**Problem to work on:** Copy exactly the lines of the records below, and only those lines, beginning with the line that contains "Since a planet" and ending with the line that contains "systems that cross".

----- Raw data -----

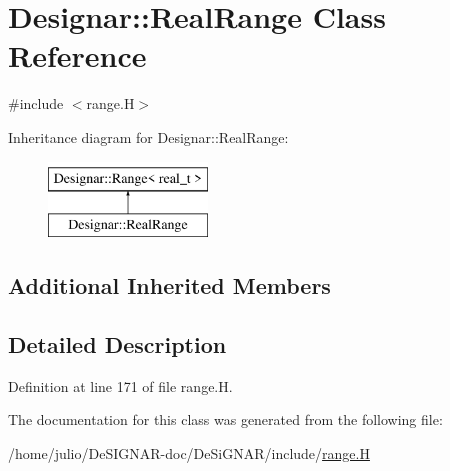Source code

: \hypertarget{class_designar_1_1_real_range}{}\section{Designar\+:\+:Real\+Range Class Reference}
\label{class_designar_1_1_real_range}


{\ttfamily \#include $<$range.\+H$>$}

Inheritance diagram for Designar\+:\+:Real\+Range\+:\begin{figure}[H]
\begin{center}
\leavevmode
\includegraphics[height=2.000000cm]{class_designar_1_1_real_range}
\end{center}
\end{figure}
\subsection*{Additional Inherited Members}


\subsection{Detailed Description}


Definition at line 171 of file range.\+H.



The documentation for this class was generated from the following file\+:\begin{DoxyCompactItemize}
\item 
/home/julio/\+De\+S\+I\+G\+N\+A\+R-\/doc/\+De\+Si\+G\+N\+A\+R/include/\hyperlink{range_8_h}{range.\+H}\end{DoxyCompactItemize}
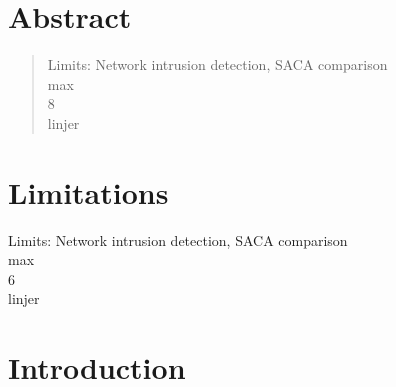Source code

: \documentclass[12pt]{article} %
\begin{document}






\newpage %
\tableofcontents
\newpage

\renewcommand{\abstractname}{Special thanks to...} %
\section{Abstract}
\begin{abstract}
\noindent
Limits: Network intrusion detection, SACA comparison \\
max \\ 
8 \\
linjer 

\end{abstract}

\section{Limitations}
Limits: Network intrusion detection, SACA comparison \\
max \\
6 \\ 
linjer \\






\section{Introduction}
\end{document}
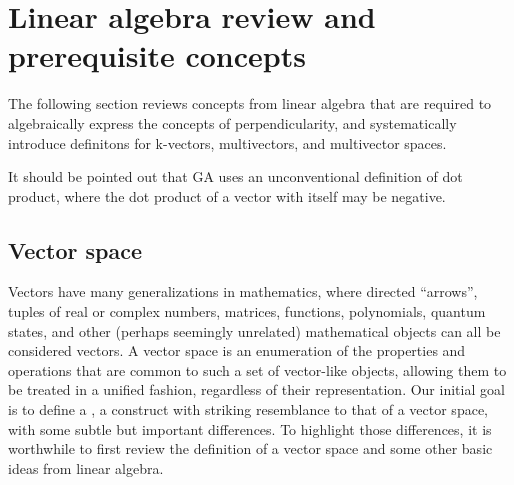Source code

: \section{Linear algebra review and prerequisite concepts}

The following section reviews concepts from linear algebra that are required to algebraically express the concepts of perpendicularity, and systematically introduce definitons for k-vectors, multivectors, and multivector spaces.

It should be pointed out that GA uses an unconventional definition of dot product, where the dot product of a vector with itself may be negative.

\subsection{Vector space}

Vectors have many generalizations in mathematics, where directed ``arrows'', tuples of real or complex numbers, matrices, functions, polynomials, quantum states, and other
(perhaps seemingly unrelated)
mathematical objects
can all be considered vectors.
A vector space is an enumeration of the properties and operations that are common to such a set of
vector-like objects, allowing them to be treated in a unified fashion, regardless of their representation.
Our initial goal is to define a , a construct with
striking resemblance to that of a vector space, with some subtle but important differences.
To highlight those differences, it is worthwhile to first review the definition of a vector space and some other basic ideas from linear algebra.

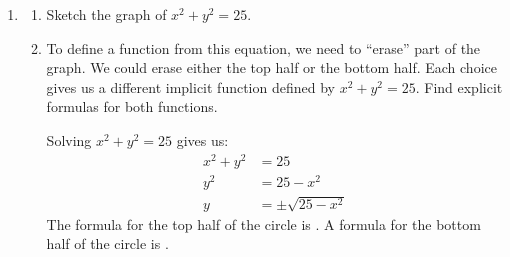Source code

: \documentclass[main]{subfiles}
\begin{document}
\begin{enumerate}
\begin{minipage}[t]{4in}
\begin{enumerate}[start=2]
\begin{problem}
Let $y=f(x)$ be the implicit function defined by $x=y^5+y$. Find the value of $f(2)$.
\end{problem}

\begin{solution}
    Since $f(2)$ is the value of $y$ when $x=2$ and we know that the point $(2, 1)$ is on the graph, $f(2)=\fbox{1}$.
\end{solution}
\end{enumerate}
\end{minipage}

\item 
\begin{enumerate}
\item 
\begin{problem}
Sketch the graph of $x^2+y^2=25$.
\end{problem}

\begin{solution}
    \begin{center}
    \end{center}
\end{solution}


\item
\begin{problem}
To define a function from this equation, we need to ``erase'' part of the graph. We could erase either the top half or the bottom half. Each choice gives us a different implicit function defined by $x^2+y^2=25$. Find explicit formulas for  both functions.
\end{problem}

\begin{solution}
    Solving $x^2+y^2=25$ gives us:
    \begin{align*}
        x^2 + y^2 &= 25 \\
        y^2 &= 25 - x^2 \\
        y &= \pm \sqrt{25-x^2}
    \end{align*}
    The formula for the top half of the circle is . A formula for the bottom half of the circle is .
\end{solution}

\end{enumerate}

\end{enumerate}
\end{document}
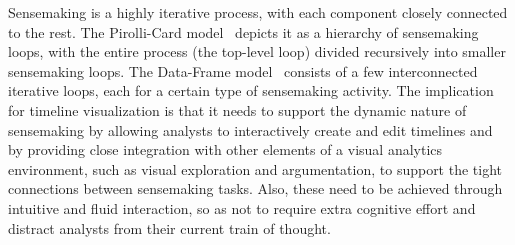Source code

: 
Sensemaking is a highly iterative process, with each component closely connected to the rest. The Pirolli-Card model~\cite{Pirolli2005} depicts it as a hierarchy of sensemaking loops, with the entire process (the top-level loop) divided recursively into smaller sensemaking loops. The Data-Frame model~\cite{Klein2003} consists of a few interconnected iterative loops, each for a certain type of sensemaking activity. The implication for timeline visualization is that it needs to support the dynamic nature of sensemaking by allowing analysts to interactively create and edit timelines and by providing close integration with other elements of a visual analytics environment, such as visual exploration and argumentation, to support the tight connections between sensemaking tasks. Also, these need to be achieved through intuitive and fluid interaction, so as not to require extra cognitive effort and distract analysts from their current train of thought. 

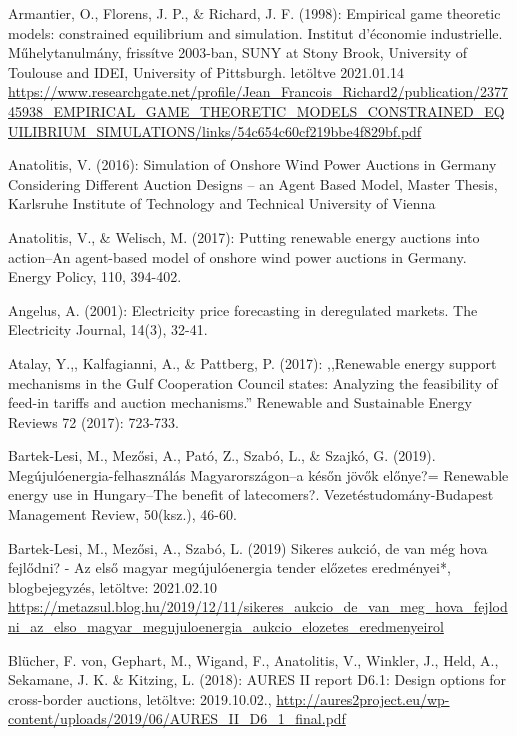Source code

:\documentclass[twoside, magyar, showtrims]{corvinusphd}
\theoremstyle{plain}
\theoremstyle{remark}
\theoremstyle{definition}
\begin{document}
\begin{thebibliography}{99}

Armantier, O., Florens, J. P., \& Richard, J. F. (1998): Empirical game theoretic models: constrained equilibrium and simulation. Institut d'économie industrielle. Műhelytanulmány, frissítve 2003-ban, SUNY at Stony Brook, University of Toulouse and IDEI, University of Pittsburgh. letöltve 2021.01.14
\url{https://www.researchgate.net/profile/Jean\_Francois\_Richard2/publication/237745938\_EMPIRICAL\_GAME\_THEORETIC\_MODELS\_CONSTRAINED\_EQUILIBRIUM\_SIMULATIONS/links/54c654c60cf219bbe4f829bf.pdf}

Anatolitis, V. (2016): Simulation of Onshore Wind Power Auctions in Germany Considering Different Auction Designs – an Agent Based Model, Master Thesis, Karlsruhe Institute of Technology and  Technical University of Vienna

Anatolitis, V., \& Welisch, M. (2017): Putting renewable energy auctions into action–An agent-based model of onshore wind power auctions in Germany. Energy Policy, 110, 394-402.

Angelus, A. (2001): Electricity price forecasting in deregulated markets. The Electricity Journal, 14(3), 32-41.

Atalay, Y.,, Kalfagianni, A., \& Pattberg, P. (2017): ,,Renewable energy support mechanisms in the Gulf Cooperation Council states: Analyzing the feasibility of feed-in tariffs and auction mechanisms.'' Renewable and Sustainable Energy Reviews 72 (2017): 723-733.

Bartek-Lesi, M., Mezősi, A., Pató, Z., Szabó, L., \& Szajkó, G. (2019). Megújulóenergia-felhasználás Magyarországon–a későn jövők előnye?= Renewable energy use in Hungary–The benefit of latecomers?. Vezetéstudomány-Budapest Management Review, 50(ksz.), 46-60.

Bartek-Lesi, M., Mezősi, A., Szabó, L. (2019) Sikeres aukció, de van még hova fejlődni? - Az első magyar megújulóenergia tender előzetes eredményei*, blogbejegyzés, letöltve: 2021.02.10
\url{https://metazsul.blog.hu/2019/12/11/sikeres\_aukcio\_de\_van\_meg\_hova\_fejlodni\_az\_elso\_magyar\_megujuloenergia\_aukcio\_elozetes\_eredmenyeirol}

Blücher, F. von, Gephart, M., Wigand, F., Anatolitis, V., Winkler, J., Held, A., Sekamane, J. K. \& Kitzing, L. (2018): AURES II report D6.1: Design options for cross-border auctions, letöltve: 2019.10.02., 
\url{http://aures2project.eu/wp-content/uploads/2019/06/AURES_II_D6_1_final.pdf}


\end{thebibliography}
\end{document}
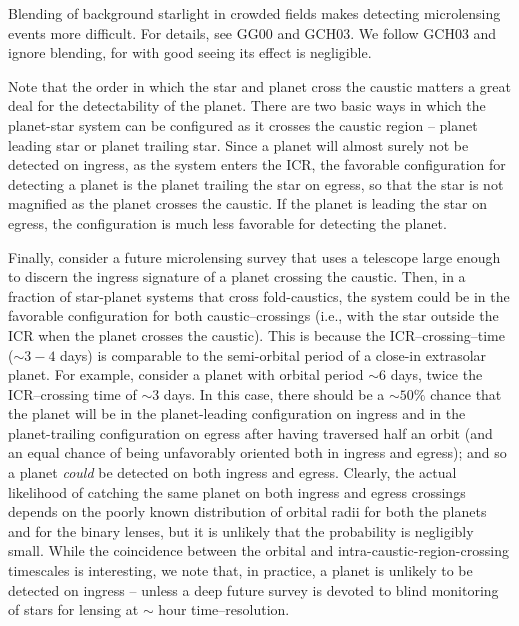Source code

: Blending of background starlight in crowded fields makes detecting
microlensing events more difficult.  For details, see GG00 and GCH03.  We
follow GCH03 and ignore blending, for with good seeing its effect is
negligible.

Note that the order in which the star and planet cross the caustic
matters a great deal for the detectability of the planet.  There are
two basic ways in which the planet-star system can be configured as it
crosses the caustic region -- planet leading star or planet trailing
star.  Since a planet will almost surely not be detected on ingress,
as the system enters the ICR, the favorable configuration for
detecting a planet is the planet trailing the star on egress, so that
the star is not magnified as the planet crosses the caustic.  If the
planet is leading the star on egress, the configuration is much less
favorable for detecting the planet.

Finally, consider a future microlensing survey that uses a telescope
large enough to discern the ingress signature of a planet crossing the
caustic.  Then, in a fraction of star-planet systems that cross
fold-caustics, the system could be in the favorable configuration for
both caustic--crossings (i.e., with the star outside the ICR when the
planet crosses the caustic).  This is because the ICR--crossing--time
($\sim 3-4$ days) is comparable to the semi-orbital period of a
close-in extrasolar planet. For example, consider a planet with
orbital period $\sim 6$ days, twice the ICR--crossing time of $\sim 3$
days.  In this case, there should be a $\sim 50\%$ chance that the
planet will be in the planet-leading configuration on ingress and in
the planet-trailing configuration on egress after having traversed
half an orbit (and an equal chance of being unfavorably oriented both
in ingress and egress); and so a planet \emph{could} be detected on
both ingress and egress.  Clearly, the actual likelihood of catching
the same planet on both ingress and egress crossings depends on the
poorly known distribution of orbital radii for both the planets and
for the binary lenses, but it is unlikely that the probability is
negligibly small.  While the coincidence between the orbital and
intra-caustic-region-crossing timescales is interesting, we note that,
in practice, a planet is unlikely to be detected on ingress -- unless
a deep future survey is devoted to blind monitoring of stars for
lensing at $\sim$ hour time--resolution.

-----

**Answer area:**
star.  Since a planet will almost surely not be detected on ingress,
as the system enters the ICR, the favorable configuration for
detecting a planet is the planet trailing the star on egress, so that
the star is not magnified as the planet crosses the caustic.  If the
planet is leading the star on egress, the configuration is much less
favorable for detecting the planet.

Finally, consider a future microlensing survey that uses a telescope
large enough to discern the ingress signature of a planet crossing the
caustic.  Then, in a fraction of star-planet systems that cross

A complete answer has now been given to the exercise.